### EXERCISE
Within the data below, copy each line where the string "module" is found.

[[ PROVIDED DATA, beginning ]]

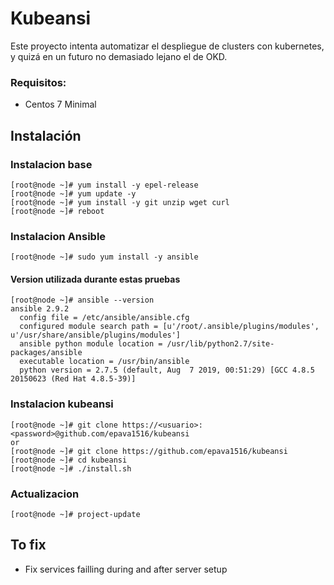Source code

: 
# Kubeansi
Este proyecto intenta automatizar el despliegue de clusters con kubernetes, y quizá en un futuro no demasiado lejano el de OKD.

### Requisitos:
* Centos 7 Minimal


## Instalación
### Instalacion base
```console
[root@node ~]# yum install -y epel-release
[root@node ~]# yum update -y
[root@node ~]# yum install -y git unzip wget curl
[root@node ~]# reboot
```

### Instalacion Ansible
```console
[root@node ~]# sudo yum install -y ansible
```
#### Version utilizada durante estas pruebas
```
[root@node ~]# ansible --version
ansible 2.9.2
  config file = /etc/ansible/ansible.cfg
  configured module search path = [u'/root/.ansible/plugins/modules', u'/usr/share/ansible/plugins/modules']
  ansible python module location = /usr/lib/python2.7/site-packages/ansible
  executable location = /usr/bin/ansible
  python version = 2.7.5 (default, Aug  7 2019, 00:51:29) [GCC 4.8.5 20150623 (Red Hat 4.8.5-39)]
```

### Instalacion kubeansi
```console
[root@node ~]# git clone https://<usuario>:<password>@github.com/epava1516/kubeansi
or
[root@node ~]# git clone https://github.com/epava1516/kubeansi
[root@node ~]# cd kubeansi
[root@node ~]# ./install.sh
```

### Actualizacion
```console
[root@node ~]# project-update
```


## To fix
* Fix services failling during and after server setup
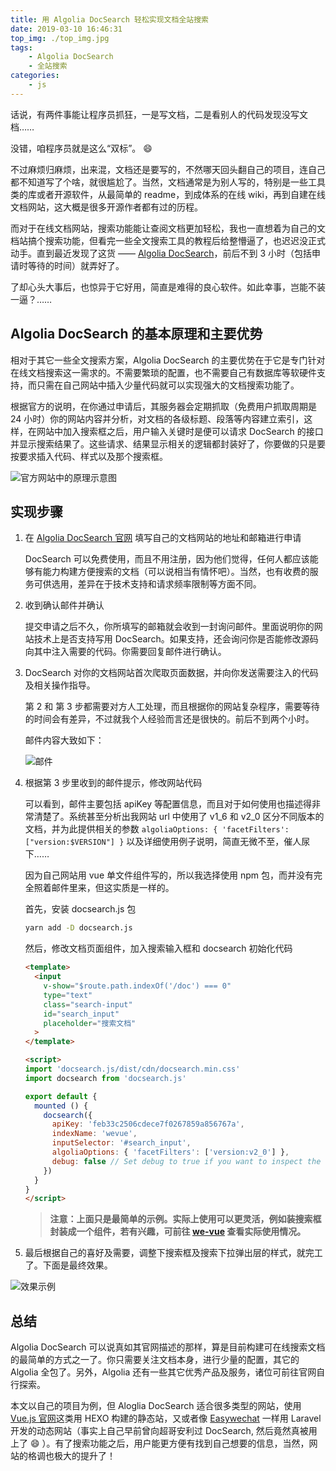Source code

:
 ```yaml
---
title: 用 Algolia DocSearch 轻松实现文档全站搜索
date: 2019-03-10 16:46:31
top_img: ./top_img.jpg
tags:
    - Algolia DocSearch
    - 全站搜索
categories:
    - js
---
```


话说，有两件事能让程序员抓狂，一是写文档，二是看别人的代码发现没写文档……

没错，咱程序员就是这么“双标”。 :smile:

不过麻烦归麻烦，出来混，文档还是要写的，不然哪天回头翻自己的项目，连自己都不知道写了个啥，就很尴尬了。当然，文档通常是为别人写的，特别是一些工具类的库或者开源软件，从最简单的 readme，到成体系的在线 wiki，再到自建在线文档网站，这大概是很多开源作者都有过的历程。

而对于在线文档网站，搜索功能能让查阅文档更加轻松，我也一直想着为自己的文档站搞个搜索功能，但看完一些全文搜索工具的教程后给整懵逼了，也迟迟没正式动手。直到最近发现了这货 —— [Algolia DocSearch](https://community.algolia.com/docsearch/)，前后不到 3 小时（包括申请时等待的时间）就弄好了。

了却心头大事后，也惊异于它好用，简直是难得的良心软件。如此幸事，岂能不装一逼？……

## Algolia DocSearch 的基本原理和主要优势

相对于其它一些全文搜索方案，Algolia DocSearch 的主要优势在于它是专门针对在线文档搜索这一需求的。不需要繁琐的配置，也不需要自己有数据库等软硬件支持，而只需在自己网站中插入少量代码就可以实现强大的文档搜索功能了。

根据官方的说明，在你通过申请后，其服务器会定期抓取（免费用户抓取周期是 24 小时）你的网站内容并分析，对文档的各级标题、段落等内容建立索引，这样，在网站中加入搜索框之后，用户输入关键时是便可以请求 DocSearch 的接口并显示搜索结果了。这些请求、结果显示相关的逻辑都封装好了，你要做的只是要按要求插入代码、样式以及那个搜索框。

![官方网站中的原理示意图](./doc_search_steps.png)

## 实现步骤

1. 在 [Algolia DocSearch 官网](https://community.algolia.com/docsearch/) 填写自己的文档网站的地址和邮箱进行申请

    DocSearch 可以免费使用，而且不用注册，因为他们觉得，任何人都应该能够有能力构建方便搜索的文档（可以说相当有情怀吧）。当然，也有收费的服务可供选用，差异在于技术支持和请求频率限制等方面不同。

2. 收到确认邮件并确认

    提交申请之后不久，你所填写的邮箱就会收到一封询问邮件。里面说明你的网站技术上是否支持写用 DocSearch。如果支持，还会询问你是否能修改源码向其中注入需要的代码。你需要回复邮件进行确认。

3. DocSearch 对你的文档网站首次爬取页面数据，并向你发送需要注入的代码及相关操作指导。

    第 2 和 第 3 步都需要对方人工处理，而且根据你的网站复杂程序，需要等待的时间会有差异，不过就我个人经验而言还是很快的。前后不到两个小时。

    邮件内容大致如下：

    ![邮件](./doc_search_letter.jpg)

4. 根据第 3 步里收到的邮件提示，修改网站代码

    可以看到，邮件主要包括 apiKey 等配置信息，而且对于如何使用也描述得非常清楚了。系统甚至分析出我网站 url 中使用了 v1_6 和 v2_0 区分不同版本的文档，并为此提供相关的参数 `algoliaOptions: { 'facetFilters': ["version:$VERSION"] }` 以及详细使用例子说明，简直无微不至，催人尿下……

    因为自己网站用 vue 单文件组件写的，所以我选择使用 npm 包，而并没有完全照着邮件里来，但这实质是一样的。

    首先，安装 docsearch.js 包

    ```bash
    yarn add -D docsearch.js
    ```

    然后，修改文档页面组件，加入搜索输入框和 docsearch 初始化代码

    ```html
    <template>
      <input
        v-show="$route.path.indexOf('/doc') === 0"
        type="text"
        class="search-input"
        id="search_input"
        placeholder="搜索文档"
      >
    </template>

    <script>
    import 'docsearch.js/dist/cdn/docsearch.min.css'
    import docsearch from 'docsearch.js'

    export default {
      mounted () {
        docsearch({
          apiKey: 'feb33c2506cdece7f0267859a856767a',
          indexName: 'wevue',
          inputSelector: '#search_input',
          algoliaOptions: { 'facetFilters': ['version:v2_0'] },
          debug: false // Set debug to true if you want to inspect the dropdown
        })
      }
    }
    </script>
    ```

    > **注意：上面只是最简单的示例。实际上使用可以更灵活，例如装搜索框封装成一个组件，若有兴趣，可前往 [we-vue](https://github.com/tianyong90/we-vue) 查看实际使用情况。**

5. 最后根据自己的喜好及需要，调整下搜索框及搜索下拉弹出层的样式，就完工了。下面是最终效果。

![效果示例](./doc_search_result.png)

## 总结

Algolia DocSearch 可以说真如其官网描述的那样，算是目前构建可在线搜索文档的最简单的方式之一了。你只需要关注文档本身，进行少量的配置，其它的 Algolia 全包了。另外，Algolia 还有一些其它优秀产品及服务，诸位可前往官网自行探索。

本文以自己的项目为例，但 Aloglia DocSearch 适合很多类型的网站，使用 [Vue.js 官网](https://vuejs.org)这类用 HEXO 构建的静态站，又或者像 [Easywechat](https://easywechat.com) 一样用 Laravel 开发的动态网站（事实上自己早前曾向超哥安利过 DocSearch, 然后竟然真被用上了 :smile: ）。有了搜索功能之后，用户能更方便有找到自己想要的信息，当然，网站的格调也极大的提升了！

[[ PROVIDED DATA, end ]]
[[ PROVIDED DATA, beginning ]]

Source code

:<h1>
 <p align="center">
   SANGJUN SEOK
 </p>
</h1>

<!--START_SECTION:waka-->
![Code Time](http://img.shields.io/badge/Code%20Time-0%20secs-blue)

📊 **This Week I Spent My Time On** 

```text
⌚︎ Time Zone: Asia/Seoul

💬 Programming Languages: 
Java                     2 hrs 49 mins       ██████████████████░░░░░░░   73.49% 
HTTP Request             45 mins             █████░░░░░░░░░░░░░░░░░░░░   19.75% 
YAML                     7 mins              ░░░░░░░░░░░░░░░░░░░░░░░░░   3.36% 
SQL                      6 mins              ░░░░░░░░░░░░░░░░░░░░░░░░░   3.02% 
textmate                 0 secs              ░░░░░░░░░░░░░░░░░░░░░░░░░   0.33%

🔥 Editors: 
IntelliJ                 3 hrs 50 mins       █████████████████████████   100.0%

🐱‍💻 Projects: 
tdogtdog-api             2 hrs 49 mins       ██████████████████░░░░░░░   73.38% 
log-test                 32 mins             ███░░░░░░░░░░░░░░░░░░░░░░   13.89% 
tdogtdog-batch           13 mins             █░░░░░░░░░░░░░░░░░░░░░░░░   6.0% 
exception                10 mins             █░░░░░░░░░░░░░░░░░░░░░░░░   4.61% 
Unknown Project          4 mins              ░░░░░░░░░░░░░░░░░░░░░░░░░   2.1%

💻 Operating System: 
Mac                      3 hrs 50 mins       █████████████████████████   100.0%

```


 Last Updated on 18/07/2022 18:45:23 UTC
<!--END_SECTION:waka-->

[[ PROVIDED DATA, end ]]

### COMPLETED TASK
  configured module search path = [u'/root/.ansible/plugins/modules', u'/usr/share/ansible/plugins/modules']
  ansible python module location = /usr/lib/python2.7/site-packages/ansible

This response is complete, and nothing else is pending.